Discoveries of large untapped mineral deposits in West Africa are behind Beijing’s push to invest heavily in exploration and mining

For decades, China’s influence in Africa has been concentrated in the eastern part of the continent. In recent years, a clear westward expansion has emerged, drawing attention from the United States and several western European nations.

Many analyses have framed this shift as geopolitically driven – a strategic effort by Beijing to erode Western nations’ traditional interests on the continent, with particular attention paid to political and military cooperation between China and West African countries.

Yet a new study suggests there may be deeper, more fundamental forces shaping this transformation.
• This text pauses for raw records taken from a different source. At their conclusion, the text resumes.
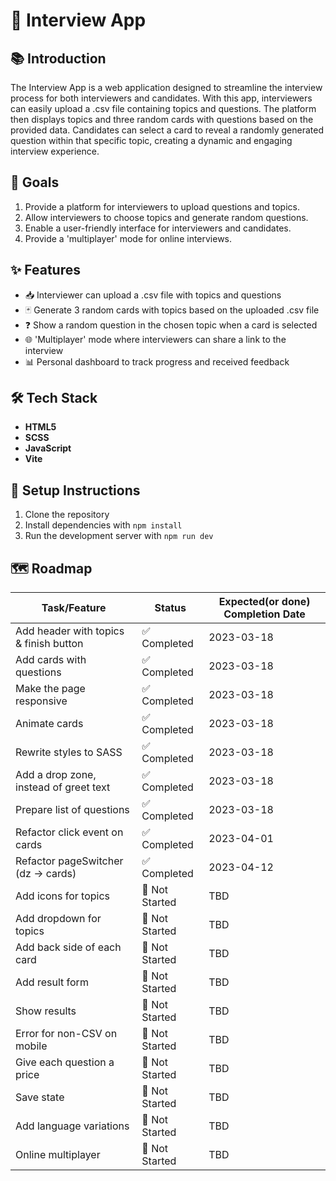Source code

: # 🚀 Interview App

## 📚 Introduction

The Interview App is a web application designed to streamline the interview process for both interviewers and candidates. With this app, interviewers can easily upload a .csv file containing topics and questions. The platform then displays topics and three random cards with questions based on the provided data. Candidates can select a card to reveal a randomly generated question within that specific topic, creating a dynamic and engaging interview experience.

## 🎯 Goals

1. Provide a platform for interviewers to upload questions and topics.
2. Allow interviewers to choose topics and generate random questions.
3. Enable a user-friendly interface for interviewers and candidates.
4. Provide a 'multiplayer' mode for online interviews.

## ✨ Features

- 📥 Interviewer can upload a .csv file with topics and questions
- 🃏 Generate 3 random cards with topics based on the uploaded .csv file
- ❓ Show a random question in the chosen topic when a card is selected
- 🌐 'Multiplayer' mode where interviewers can share a link to the interview
- 📊 Personal dashboard to track progress and received feedback

## 🛠️ Tech Stack

- **HTML5**
- **SCSS**
- **JavaScript**
- **Vite**

## 🚀 Setup Instructions

1. Clone the repository
2. Install dependencies with `npm install`
3. Run the development server with `npm run dev`

## 🗺️ Roadmap

| Task/Feature                          | Status         | Expected(or done) Completion Date |
|---------------------------------------|----------------|-----------------------------------|
| Add header with topics & finish button| ✅ Completed   | 2023-03-18                        |
| Add cards with questions              | ✅ Completed   | 2023-03-18                        |
| Make the page responsive              | ✅ Completed   | 2023-03-18                        |
| Animate cards                         | ✅ Completed   | 2023-03-18                        |
| Rewrite styles to SASS                | ✅ Completed   | 2023-03-18                        |
| Add a drop zone, instead of greet text| ✅ Completed   | 2023-03-18                        |
| Prepare list of questions             | ✅ Completed   | 2023-03-18                        |
| Refactor click event on cards         | ✅ Completed   | 2023-04-01                        |
| Refactor pageSwitcher (dz -> cards)   | ✅ Completed   | 2023-04-12                        |
| Add icons for topics                  | 🚧 Not Started | TBD                               |
| Add dropdown for topics               | 🚧 Not Started | TBD                               |
| Add back side of each card            | 🚧 Not Started | TBD                               |
| Add result form                       | 🚧 Not Started | TBD                               |
| Show results                          | 🚧 Not Started | TBD                               |
| Error for non-CSV on mobile           | 🚧 Not Started | TBD                               |
| Give each question a price            | 🚧 Not Started | TBD                               |
| Save state                            | 🚧 Not Started | TBD                               |
| Add language variations               | 🚧 Not Started | TBD                               |
| Online multiplayer                    | 🚧 Not Started | TBD                               |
Advances in geological understanding of the African continent are challenging long-held assumptions about its mineral potential – and reshaping investment and exploration strategies, particularly those of Chinese companies.

A research team led by Chen Xifeng, senior engineer with the Development Research Centre of the China Geological Survey and the China-Arab States Geosciences Cooperation Centre, has for the first time systematically compiled the latest scientific understanding of West and Central Africa’s geology, many produced by China-led surveys in recent years.

Their paper, published on October 9 in the peer-reviewed journal China Mining Magazine, identified the mineral types most strategic to China and forecast key future exploration frontiers.

“Since the 21st century, West and Central Africa have continuously seen important exploration progress, and a number of Chinese enterprises have already achieved significant outcomes in exploration and development cooperation in these regions,” Chen and his colleagues wrote.

How China is reshaping its economic ties with Africa

“However, there remains a lack of systematic research on mineral exploration progress across Africa since the new millennium, preventing a comprehensive and continent-scale understanding of the overall trends, distribution of newly discovered major deposits, patterns of resource growth, and the dominant deposit types and metallogenic epochs.”

Scientists’ understanding of Africa’s geological architecture has evolved significantly over the past two decades, according to the study.

Major mineral discoveries have overturned previous misconceptions about the continent’s resource endowment.

For instance, Africa was once widely regarded as iron poor. But in West Africa, an ancient craton – formed long before the Cambrian explosion of life – has been revealed to host what may be the largest high-grade, open-pit iron ore deposits on Earth.